Problem: The required output is the line containing "###Web (future setup)" followed by every line after it to the end of the listing, each written out exactly.

Extracted records:
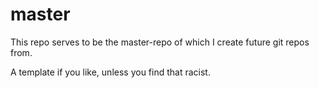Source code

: # master

This repo serves to be the master-repo of which I create future git repos from.

A template if you like, unless you find that racist.
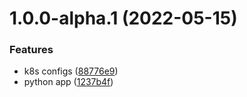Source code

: # 1.0.0-alpha.1 (2022-05-15)


### Features

* k8s configs ([88776e9](https://github.com/nero19960329/GCP-Get-Started/commit/88776e91015319f92384cf7a1928532d1bd18ba5))
* python app ([1237b4f](https://github.com/nero19960329/GCP-Get-Started/commit/1237b4fe7e61d76930b7004835715e6cc8943778))
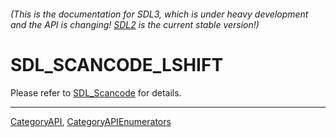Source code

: ###### (This is the documentation for SDL3, which is under heavy development and the API is changing! [SDL2](https://wiki.libsdl.org/SDL2/) is the current stable version!)
# SDL_SCANCODE_LSHIFT

Please refer to [SDL_Scancode](SDL_Scancode) for details.

----
[CategoryAPI](CategoryAPI), [CategoryAPIEnumerators](CategoryAPIEnumerators)

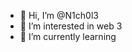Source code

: - 👋 Hi, I’m @N1ch0l3
- 👀 I’m interested in web 3
- 🌱 I’m currently learning 
  

<!---
N1ch0l3/N1ch0l3 is a ✨ special ✨ repository because its `README.md` (this file) appears on your GitHub profile.
You can click the Preview link to take a look at your changes.
--->

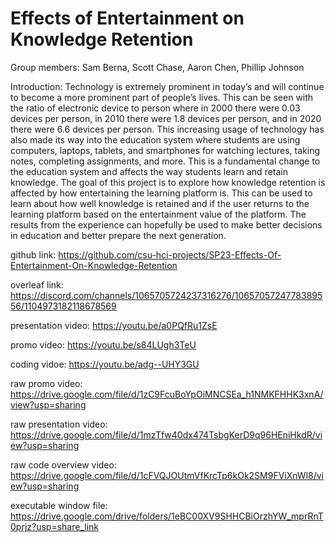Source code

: # Effects of Entertainment on Knowledge Retention

Group members: Sam Berna, Scott Chase, Aaron Chen, Phillip Johnson

Introduction:
Technology is extremely prominent in today’s and will continue to become a more prominent part of people’s lives. This can be seen with the ratio of electronic device to person where in 2000 there were 0.03 devices per person, in 2010 there were 1.8 devices per person, and in 2020 there were 6.6 devices per person. This increasing usage of technology has also made its way into the education system where students are using computers, laptops, tablets, and smartphones for watching lectures, taking notes, completing assignments, and more. This is a fundamental change to the education system and affects the way students learn and retain knowledge. The goal of this project is to explore how knowledge retention is affected by how entertaining the learning platform is. This can be used to learn about how well knowledge is retained and if the user returns to the learning platform based on the entertainment value of the platform. The results from the experience can hopefully be used to make better decisions in education and better prepare the next generation.

github link: https://github.com/csu-hci-projects/SP23-Effects-Of-Entertainment-On-Knowledge-Retention

overleaf link: https://discord.com/channels/1065705724237316276/1065705724778389556/1104973182118678569

presentation video: https://youtu.be/a0PQfRu1ZsE 

promo video: https://youtu.be/s84LUgh3TeU

coding vidoe: https://youtu.be/adg--UHY3GU

raw promo video: https://drive.google.com/file/d/1zC9FcuBoYpOiMNCSEa_h1NMKFHHK3xnA/view?usp=sharing 

raw presentation video: https://drive.google.com/file/d/1mzTfw40dx474TsbgKerD9q96HEniHkdR/view?usp=sharing 

raw code overview video: https://drive.google.com/file/d/1cFVQJOUtmVfKrcTp6kOk2SM9FViXnWl8/view?usp=sharing 

executable window file: https://drive.google.com/drive/folders/1eBC00XV9SHHCBiOrzhYW_mprRnT0prjz?usp=share_link
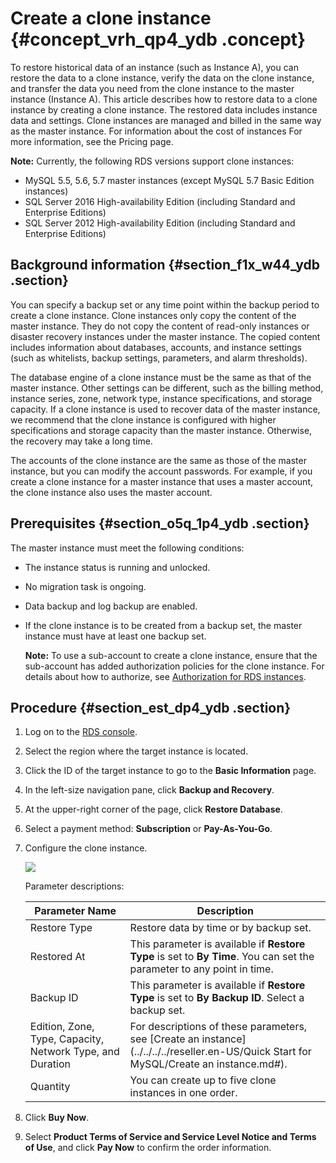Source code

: # Create a clone instance {#concept_vrh_qp4_ydb .concept}

To restore historical data of an instance \(such as Instance A\), you can restore the data to a clone instance, verify the data on the clone instance, and transfer the data you need from the clone instance to the master instance \(Instance A\). This article describes how to restore data to a clone instance by creating a clone instance. The restored data includes instance data and settings. Clone instances are managed and billed in the same way as the master instance. For information about the cost of instances For more information, see the Pricing page.

**Note:** Currently, the following RDS versions support clone instances:

-   MySQL 5.5, 5.6, 5.7 master instances \(except MySQL 5.7 Basic Edition instances\)
-   SQL Server 2016 High-availability Edition \(including Standard and Enterprise Editions\)
-   SQL Server 2012 High-availability Edition \(including Standard and Enterprise Editions\)

## Background information {#section_f1x_w44_ydb .section}

You can specify a backup set or any time point within the backup period to create a clone instance. Clone instances only copy the content of the master instance. They do not copy the content of read-only instances or disaster recovery instances under the master instance. The copied content includes information about databases, accounts, and instance settings \(such as whitelists, backup settings, parameters, and alarm thresholds\).

The database engine of a clone instance must be the same as that of the master instance. Other settings can be different, such as the billing method, instance series, zone, network type, instance specifications, and storage capacity. If a clone instance is used to recover data of the master instance, we recommend that the clone instance is configured with higher specifications and storage capacity than the master instance. Otherwise, the recovery may take a long time.

The accounts of the clone instance are the same as those of the master instance, but you can modify the account passwords. For example, if you create a clone instance for a master instance that uses a master account, the clone instance also uses the master account.

## Prerequisites {#section_o5q_1p4_ydb .section}

The master instance must meet the following conditions:

-   The instance status is running and unlocked.
-   No migration task is ongoing.
-   Data backup and log backup are enabled.
-   If the clone instance is to be created from a backup set, the master instance must have at least one backup set.

    **Note:** To use a sub-account to create a clone instance, ensure that the sub-account has added authorization policies for the clone instance. For details about how to authorize, see [Authorization for RDS instances](https://partners-intl.aliyun.com/help/doc-detail/58932.htm).


## Procedure {#section_est_dp4_ydb .section}

1.  Log on to the [RDS console](https://partners-intl.console.aliyun.com/#/rds).
2.  Select the region where the target instance is located.
3.  Click the ID of the target instance to go to the **Basic Information** page.
4.  In the left-size navigation pane, click **Backup and Recovery**.
5.  At the upper-right corner of the page, click **Restore Database**.
6.  Select a payment method: **Subscription** or **Pay-As-You-Go**.
7.  Configure the clone instance.

    ![](http://static-aliyun-doc.oss-cn-hangzhou.aliyuncs.com/assets/img/7967/15428894594137_en-US.png)

    Parameter descriptions:

    |Parameter Name|Description|
    |--------------|-----------|
    |Restore Type|Restore data by time or by backup set.|
    |Restored At|This parameter is available if **Restore Type** is set to **By Time**. You can set the parameter to any point in time.|
    |Backup ID|This parameter is available if **Restore Type** is set to **By Backup ID**. Select a backup set.|
    |Edition, Zone, Type, Capacity, Network Type, and Duration|For descriptions of these parameters, see [Create an instance](../../../../reseller.en-US/Quick Start for MySQL/Create an instance.md#).|
    |Quantity|You can create up to five clone instances in one order.|

8.  Click **Buy Now**.
9.  Select **Product Terms of Service and Service Level Notice and Terms of Use**, and click **Pay Now** to confirm the order information.


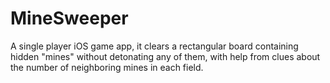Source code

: MineSweeper
===========

A single player iOS game app, it clears a rectangular board containing hidden "mines" without detonating any of them, with help from clues about the number of neighboring mines in each field.
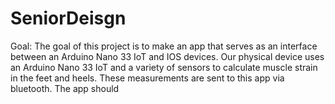 # SeniorDeisgn

Goal:
The goal of this project is to make an app that serves as an interface between an Arduino Nano 33 IoT and IOS devices. Our physical device uses an Arduino Nano 33 IoT and a variety of sensors to calculate muscle strain in the feet and heels. These measurements are sent to this app via bluetooth. The app should  
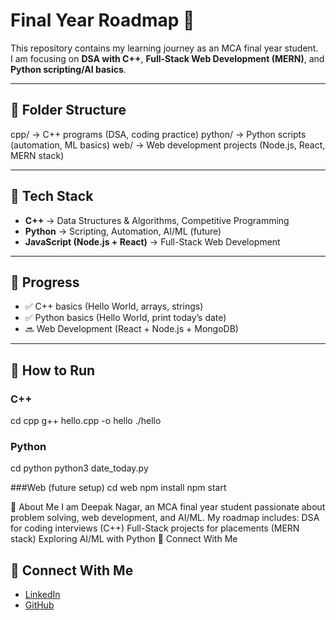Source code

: # Final Year Roadmap 🚀

This repository contains my learning journey as an MCA final year student.  
I am focusing on **DSA with C++**, **Full-Stack Web Development (MERN)**, and **Python scripting/AI basics**.  

---

## 📂 Folder Structure



cpp/ → C++ programs (DSA, coding practice)
python/ → Python scripts (automation, ML basics)
web/ → Web development projects (Node.js, React, MERN stack)

---

## 🔹 Tech Stack
- **C++** → Data Structures & Algorithms, Competitive Programming  
- **Python** → Scripting, Automation, AI/ML (future)  
- **JavaScript (Node.js + React)** → Full-Stack Web Development  

---

## 📝 Progress
- ✅ C++ basics (Hello World, arrays, strings)  
- ✅ Python basics (Hello World, print today’s date)  
- 🔜 Web Development (React + Node.js + MongoDB)  

---
## 📌 How to Run

### C++

cd cpp
g++ hello.cpp -o hello
./hello



### Python
cd python
python3 date_today.py


###Web (future setup)
cd web
npm install
npm start


🌟 About Me
I am Deepak Nagar, an MCA final year student passionate about problem solving, web development, and AI/ML.
My roadmap includes:
DSA for coding interviews (C++)
Full-Stack projects for placements (MERN stack)
Exploring AI/ML with Python
🔗 Connect With Me
## 🔗 Connect With Me
- [LinkedIn](https://www.linkedin.com/in/deepak-nagar-software)  
- [GitHub](https://github.com/deepnngarr-dotcom)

Solution for this task:
###Web (future setup)
cd web
npm install
npm start


🌟 About Me
I am Deepak Nagar, an MCA final year student passionate about problem solving, web development, and AI/ML.
My roadmap includes:
DSA for coding interviews (C++)
Full-Stack projects for placements (MERN stack)
Exploring AI/ML with Python
🔗 Connect With Me
## 🔗 Connect With Me
- [LinkedIn](https://www.linkedin.com/in/deepak-nagar-software)  
- [GitHub](https://github.com/deepnngarr-dotcom)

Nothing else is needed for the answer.